BRIEF >>
Restate exactly the lines from the top of the listing below to the line containing "Please provide significant"; the remaining lines are not wanted.
::: PROVIDED RECORDS :::
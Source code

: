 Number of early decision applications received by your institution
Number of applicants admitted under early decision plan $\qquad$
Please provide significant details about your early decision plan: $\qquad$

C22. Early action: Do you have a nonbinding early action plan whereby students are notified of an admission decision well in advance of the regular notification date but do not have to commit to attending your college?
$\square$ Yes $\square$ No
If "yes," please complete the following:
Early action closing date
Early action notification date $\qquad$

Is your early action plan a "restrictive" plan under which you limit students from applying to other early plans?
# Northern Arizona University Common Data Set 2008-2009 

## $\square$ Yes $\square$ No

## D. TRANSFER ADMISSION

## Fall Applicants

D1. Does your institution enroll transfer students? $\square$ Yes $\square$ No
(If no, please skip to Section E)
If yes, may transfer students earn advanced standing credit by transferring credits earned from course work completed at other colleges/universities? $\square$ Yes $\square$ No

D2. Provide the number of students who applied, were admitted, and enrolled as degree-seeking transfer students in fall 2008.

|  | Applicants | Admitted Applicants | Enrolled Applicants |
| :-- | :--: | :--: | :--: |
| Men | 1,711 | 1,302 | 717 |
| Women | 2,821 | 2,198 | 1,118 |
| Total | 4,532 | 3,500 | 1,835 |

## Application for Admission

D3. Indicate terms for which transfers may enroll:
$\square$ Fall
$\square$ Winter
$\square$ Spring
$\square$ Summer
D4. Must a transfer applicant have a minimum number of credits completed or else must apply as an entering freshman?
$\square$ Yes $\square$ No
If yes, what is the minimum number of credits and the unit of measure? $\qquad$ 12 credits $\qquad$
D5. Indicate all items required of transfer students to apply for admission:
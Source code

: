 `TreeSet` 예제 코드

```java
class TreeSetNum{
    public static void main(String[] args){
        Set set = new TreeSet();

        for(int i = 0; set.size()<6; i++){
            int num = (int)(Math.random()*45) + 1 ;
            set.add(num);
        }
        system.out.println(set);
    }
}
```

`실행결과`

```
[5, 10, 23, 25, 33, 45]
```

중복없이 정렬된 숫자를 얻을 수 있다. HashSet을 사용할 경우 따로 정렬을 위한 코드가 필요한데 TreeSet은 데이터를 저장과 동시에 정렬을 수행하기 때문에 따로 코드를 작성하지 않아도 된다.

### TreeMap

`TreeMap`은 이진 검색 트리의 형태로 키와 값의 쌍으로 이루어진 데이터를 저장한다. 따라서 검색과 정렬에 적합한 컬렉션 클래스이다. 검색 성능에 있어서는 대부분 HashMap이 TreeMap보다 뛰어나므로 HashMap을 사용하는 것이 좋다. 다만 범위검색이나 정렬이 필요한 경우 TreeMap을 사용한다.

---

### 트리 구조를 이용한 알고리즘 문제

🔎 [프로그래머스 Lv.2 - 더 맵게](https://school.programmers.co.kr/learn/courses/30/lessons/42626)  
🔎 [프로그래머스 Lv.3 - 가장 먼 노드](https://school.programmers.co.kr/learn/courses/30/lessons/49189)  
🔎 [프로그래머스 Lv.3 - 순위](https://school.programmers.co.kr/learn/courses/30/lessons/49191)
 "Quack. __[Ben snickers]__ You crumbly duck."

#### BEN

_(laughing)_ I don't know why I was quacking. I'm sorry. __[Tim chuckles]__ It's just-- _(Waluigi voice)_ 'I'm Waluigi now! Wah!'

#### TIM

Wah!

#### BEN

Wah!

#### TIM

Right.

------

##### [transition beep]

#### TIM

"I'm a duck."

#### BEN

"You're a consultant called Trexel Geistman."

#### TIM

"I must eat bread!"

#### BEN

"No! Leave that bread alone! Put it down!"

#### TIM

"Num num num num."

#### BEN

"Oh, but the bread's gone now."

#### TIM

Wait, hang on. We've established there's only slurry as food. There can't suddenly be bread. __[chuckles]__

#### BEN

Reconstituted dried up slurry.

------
:::
SOLVED PROBLEM >>
Source code

: Number of early decision applications received by your institution
Number of applicants admitted under early decision plan $\qquad$
Please provide significant details about your early decision plan: $\qquad$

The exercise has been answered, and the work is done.